Not necessarily. There are a lot of things to consider when optimizing assembly. To name a few you have to know how many bytes the binary takes up, branching, instruction execution time and throughput.

From a simple test of

int test(int k) {
    int n = 0;

    if(k == 5) {
        n = k;
    }

    return n;
}

we get this assembly

int test(int):
    xor     eax, eax  ; int n = 0;  Zero out eax, the return register
    cmp     ecx, 5    ; if(k == 5); Compare edi (the register taking in the input) to 5
    cmovne  ecx, eax  ;   k = 0;    If ecx (k) was not equal to 5, zero it out
    mov     eax, ecx  ; n = k;      Set eax (the return value) to ecx (k)
    ret               ; return n;

As we can see this is not moving literal 5 into the n. In fact it's conditionally moving 0 into k, and then moving k into n.

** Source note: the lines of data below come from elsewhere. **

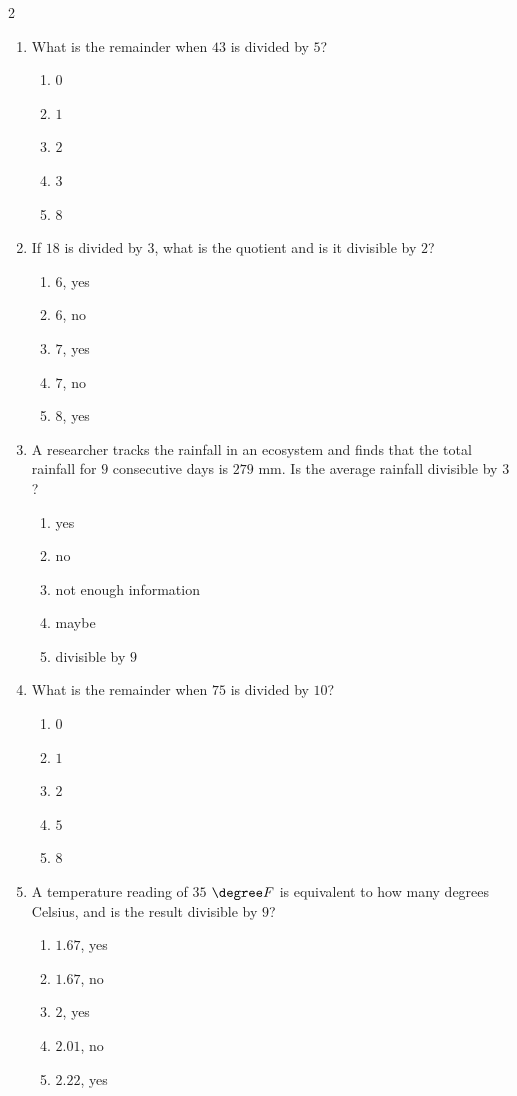 \documentclass[10pt]{article}
\begin{document}
\begin{multicols}{2}
\begin{enumerate}[label=\textbf{Q\arabic*.}, leftmargin=*, itemsep=6pt, parsep=0pt]
  \item \small What is the remainder when $43$ is divided by $5$?
  \begin{enumerate}[label=(\Alph*), leftmargin=0.6cm, nosep, itemsep=2pt]
    \item $0$
    \item $1$
    \item $2$
    \item $3$
    \item $8$
  \end{enumerate}

  \item \small If $18$ is divided by $3$, what is the quotient and is it divisible by $2$?
  \begin{enumerate}[label=(\Alph*), leftmargin=0.6cm, nosep, itemsep=2pt]
    \item $6$, yes
    \item $6$, no
    \item $7$, yes
    \item $7$, no
    \item $8$, yes
  \end{enumerate}

  \item \small A researcher tracks the rainfall in an ecosystem and finds that the total rainfall for $9$ consecutive days is $279$ mm. Is the average rainfall divisible by $3$?
  \begin{enumerate}[label=(\Alph*), leftmargin=0.6cm, nosep, itemsep=2pt]
    \item yes
    \item no
    \item not enough information
    \item maybe
    \item divisible by $9$
  \end{enumerate}

  \item \small What is the remainder when $75$ is divided by $10$?
  \begin{enumerate}[label=(\Alph*), leftmargin=0.6cm, nosep, itemsep=2pt]
    \item $0$
    \item $1$
    \item $2$
    \item $5$
    \item $8$
  \end{enumerate}

  \item \small A temperature reading of $35$ $\degree F$ is equivalent to how many degrees Celsius, and is the result divisible by $9$?
  \begin{enumerate}[label=(\Alph*), leftmargin=0.6cm, nosep, itemsep=2pt]
    \item $1.67$, yes
    \item $1.67$, no
    \item $2$, yes
    \item $2.01$, no
    \item $2.22$, yes
  \end{enumerate}


\end{enumerate}
\end{multicols}
\end{document}
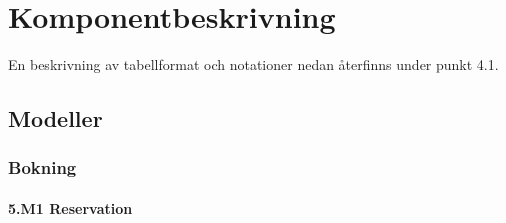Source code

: \documentclass[a4paper, twoside, 11pt, titlepage]{article}
\begin{document}
\clearpage
\section{Komponentbeskrivning}


En beskrivning av tabellformat och notationer nedan återfinns under punkt 4.1.

	\subsection{Modeller}



		\subsubsection{Bokning}



			\paragraph{5.M1 Reservation}\
\end{document}
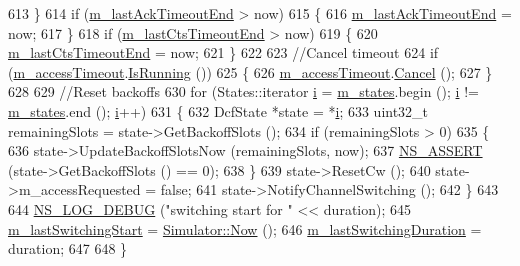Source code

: \begin{DoxyCode}
613     \}
614   \textcolor{keywordflow}{if} (\hyperlink{classns3_1_1DcfManager_a8a224e47f94cc69bc3dd0d88f2099a15}{m\_lastAckTimeoutEnd} > now)
615     \{
616       \hyperlink{classns3_1_1DcfManager_a8a224e47f94cc69bc3dd0d88f2099a15}{m\_lastAckTimeoutEnd} = now;
617     \}
618   \textcolor{keywordflow}{if} (\hyperlink{classns3_1_1DcfManager_abeffda3976f92d50616835e3b8b34e32}{m\_lastCtsTimeoutEnd} > now)
619     \{
620       \hyperlink{classns3_1_1DcfManager_abeffda3976f92d50616835e3b8b34e32}{m\_lastCtsTimeoutEnd} = now;
621     \}
622 
623   \textcolor{comment}{//Cancel timeout}
624   \textcolor{keywordflow}{if} (\hyperlink{classns3_1_1DcfManager_aa14d379408c9430ab07539536ab8d72e}{m\_accessTimeout}.\hyperlink{classns3_1_1EventId_aabf8476d1a080c199ea0c6aa9ccea372}{IsRunning} ())
625     \{
626       \hyperlink{classns3_1_1DcfManager_aa14d379408c9430ab07539536ab8d72e}{m\_accessTimeout}.\hyperlink{classns3_1_1EventId_a993ae94e48e014e1afd47edb16db7a11}{Cancel} ();
627     \}
628 
629   \textcolor{comment}{//Reset backoffs}
630   \textcolor{keywordflow}{for} (States::iterator \hyperlink{bernuolliDistribution_8m_a6f6ccfcf58b31cb6412107d9d5281426}{i} = \hyperlink{classns3_1_1DcfManager_a4999c9465af21e3ff6e0949f28f17466}{m\_states}.begin (); \hyperlink{bernuolliDistribution_8m_a6f6ccfcf58b31cb6412107d9d5281426}{i} != \hyperlink{classns3_1_1DcfManager_a4999c9465af21e3ff6e0949f28f17466}{m\_states}.end (); 
      \hyperlink{bernuolliDistribution_8m_a6f6ccfcf58b31cb6412107d9d5281426}{i}++)
631     \{
632       DcfState *state = *\hyperlink{bernuolliDistribution_8m_a6f6ccfcf58b31cb6412107d9d5281426}{i};
633       uint32\_t remainingSlots = state->GetBackoffSlots ();
634       \textcolor{keywordflow}{if} (remainingSlots > 0)
635         \{
636           state->UpdateBackoffSlotsNow (remainingSlots, now);
637           \hyperlink{assert_8h_a6dccdb0de9b252f60088ce281c49d052}{NS\_ASSERT} (state->GetBackoffSlots () == 0);
638         \}
639       state->ResetCw ();
640       state->m\_accessRequested = \textcolor{keyword}{false};
641       state->NotifyChannelSwitching ();
642     \}
643 
644   \hyperlink{group__logging_ga413f1886406d49f59a6a0a89b77b4d0a}{NS\_LOG\_DEBUG} (\textcolor{stringliteral}{"switching start for "} << duration);
645   \hyperlink{classns3_1_1DcfManager_afdb592d5f09af096f13c275834e16516}{m\_lastSwitchingStart} = \hyperlink{classns3_1_1Simulator_ac3178fa975b419f7875e7105be122800}{Simulator::Now} ();
646   \hyperlink{classns3_1_1DcfManager_addb6585ae1360770ff609e7b944cbbf7}{m\_lastSwitchingDuration} = duration;
647 
648 \}
\end{DoxyCode}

To understand why we need to look at another piece of assembly

xor eax, eax ; Zero out eax, the return register.
cmp ecx, 5   ; Compare ecx ('k') to 5
jne Return   ; If k is not equal to five, jump to return
mov eax, 5   ; Move 5 into the return register
Return:
ret          ; Return

This is the same number of instructions, but the compiler can see some glaring problems. The first is the conditional jump, which can suffer from a branch prediction failure. The next is that while this is the same number of instructions, it takes more bytes to represent those instructions.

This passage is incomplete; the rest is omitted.